И одна мысль: «Какая она тепленькая!» — словно удивление. Тепленькую уносят на «обработку». Выходит плацента. Врачи радуются, что все закончилось, а я жду…

Когда акушерка замечает, я уже знаю — у меня не останавливается кровь.

Все начинают суетиться — на меня кладут лед, мне что-то зашивают, я вслушиваюсь, как на фоне плачет Тепленькая. Все ждут и ждут, но ничего не происходит и Тепленькую хотят унести. Я прошу показать мне ее еще раз — все пытаюсь найти в себе эту любовь, которую ощущала еще несколько часов назад. «На, поцелуй», — говорят мне, и я неловко целую, так ничего и не понимая.

Время тянется и бежит.

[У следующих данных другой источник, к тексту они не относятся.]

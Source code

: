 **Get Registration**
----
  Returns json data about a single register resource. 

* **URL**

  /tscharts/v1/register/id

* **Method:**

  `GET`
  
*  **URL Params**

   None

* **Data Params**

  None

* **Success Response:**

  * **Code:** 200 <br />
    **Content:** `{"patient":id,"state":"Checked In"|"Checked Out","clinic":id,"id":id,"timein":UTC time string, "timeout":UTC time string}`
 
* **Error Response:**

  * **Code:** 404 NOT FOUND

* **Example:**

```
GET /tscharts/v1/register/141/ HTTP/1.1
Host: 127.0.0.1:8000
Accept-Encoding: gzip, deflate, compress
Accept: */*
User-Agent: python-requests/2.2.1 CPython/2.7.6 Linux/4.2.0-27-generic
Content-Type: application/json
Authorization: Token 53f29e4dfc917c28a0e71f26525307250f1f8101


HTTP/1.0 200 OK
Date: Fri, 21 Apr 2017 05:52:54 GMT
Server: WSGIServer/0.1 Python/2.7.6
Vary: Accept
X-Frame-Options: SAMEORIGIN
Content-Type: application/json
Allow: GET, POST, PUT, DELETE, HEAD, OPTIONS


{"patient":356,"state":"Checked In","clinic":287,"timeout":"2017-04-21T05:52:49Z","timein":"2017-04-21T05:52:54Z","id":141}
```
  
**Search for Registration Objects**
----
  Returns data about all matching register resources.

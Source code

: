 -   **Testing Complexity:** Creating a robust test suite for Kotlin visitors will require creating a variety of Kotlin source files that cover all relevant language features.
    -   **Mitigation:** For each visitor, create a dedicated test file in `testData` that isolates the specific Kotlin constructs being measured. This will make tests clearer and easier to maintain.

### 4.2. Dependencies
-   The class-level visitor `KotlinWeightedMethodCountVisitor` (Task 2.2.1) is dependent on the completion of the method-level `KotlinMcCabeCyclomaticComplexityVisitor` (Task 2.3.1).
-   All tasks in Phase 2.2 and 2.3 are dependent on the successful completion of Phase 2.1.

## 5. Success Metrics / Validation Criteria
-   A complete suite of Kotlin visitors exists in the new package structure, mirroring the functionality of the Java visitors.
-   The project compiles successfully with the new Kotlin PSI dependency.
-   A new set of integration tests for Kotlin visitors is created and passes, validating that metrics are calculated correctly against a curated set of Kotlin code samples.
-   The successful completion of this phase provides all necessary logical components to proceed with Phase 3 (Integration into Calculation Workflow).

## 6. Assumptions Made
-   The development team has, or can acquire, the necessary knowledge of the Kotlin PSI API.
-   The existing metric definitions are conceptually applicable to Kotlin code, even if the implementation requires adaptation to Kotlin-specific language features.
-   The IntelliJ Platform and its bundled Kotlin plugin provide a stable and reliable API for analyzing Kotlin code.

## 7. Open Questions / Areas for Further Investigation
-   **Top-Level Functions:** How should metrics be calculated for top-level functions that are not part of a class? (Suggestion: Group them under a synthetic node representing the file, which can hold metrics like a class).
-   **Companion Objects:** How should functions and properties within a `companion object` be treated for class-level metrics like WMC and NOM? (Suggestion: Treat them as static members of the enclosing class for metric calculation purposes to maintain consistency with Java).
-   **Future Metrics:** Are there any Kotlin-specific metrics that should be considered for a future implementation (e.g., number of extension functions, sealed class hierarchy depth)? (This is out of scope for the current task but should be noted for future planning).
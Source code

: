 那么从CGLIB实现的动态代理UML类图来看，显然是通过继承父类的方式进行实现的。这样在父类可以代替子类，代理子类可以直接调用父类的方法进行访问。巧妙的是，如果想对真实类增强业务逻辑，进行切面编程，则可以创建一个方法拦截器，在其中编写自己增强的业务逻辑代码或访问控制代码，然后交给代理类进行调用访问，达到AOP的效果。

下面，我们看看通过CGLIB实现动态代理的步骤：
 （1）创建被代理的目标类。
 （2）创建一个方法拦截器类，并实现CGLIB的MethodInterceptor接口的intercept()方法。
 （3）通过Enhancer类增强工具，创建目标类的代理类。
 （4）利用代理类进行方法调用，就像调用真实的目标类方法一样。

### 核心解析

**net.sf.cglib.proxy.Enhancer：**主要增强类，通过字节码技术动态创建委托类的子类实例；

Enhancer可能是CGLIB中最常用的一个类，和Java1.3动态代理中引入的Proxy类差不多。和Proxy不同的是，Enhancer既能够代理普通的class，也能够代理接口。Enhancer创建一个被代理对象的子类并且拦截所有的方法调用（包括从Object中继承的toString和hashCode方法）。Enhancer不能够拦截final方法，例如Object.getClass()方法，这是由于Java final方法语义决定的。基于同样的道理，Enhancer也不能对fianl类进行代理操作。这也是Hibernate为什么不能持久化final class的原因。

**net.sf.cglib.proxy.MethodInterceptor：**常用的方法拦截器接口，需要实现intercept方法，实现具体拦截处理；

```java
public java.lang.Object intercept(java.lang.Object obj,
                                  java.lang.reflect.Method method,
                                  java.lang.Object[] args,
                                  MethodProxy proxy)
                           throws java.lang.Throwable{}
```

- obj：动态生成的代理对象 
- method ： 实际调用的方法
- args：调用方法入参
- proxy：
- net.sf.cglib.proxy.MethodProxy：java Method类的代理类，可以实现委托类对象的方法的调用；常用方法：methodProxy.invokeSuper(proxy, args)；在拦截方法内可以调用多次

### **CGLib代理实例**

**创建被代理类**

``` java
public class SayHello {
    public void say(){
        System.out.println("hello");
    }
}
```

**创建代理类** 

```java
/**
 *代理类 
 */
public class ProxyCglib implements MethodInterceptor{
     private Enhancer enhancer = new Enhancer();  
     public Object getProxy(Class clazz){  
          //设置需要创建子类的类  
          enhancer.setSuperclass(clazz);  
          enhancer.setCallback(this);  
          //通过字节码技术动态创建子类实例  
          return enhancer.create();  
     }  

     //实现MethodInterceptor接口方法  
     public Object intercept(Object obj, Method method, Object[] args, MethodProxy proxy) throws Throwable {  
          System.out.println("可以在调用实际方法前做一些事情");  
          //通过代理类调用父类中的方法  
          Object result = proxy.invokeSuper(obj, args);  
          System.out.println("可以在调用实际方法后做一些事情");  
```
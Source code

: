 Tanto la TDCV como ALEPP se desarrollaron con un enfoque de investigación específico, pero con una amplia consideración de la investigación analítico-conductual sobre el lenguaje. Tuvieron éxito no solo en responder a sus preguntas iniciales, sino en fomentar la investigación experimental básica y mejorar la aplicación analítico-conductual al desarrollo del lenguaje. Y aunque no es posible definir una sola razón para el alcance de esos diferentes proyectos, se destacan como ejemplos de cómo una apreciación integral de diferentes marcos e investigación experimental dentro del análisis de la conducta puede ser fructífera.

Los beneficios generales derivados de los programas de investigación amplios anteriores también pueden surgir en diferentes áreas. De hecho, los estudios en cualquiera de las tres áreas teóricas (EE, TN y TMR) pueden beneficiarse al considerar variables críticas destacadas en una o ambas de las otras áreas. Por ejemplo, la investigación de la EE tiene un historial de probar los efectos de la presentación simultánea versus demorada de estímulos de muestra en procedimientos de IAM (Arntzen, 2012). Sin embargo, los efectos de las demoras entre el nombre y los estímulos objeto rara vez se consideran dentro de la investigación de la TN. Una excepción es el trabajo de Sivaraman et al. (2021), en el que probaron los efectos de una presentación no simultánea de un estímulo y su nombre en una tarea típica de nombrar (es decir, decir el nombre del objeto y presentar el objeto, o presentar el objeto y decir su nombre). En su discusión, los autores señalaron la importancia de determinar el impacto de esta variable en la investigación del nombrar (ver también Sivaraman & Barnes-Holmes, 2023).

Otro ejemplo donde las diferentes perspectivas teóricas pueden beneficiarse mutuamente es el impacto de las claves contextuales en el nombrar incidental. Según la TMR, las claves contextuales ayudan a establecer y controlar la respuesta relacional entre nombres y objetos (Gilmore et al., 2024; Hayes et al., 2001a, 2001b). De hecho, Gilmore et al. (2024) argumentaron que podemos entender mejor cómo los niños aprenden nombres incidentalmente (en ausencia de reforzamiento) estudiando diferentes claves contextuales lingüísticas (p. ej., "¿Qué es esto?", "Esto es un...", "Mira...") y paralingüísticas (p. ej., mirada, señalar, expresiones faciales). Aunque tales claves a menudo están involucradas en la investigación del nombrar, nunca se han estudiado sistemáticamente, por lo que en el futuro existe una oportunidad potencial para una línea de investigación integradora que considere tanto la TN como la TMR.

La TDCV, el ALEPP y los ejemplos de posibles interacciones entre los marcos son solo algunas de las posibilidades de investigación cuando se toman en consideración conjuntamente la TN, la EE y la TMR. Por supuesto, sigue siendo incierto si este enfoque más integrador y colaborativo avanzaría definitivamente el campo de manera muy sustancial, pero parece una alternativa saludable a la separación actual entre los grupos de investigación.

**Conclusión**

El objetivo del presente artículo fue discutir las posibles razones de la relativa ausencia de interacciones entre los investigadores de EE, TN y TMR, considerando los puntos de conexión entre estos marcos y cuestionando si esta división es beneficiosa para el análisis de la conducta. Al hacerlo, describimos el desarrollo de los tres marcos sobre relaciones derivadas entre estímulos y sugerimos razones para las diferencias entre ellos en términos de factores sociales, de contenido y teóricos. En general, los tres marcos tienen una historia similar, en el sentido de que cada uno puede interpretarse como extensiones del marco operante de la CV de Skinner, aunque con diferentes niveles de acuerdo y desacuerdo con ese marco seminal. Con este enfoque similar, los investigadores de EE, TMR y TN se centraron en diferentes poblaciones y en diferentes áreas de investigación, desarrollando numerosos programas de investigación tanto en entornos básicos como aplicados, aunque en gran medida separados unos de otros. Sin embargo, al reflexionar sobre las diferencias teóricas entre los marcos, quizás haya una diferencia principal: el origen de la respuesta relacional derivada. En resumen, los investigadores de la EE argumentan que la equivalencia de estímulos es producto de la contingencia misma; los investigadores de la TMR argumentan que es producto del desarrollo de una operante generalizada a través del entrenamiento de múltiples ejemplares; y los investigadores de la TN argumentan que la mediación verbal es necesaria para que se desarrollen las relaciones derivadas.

Я пытаюсь что-то вспомнить с тех часов, но ощущаю только вязкость бытия.

Я чувствую себя лучше, кровь останавливается. Я понимаю, что надо позвонить мужу.

Окажется, что я позвонила в два часа ночи. Я и не заметила, как прошло два часа. Кровь снова идет. Ко мне подключают капельницу. Одну, вторую, третью. Я постоянно хочу пить, меня поят из бутылки, это ужасно неудобно.

А потом я чувствую, что хочу заснуть — нет ничего проще, чем закрыть глаза. И так хочется это сделать. Я знаю, что я умру. Но я не собираюсь делать это так просто. Я думаю о муже. О том, как несправедливо будет оставить его одного. Я думаю о Тепленькой. О том, что ей нужна мама. И я считаю квадраты на потолке, только чтобы не закрывать глаза.

На сгибах локтей заканчивается место, и катетер ведет в ладонь. В меня вливают плазму, и держать глаза открытыми становится проще. Еще плазму. И еще — пакеты не успевают размораживаться, их растирают вручную.

Кому-то звонят, кто-то едет, вокруг меня кучи людей, вокруг меня никого. Я периодически прошу позвонить мужу — разве не ради таких ситуаций я писала его номер в документах на поступление?

Приезжает главный акушер-гинеколог, объясняет мне, что нужно делать операцию.

«Это опасно?» — глупо спрашиваю я. «Опасно ничего не делать», — отвечает он.

Мне подсовывают какие-то согласия, как будто своей ослабленной и утыканной рукой я могу вывести что-то похожее на подпись.

Меня увозят. Я прошу позвонить мужу. «Сама позвонишь», — отвечают мне и вводят наркоз. Я так боюсь не проснуться.

В этот день я подарила жизнь и победила смерть.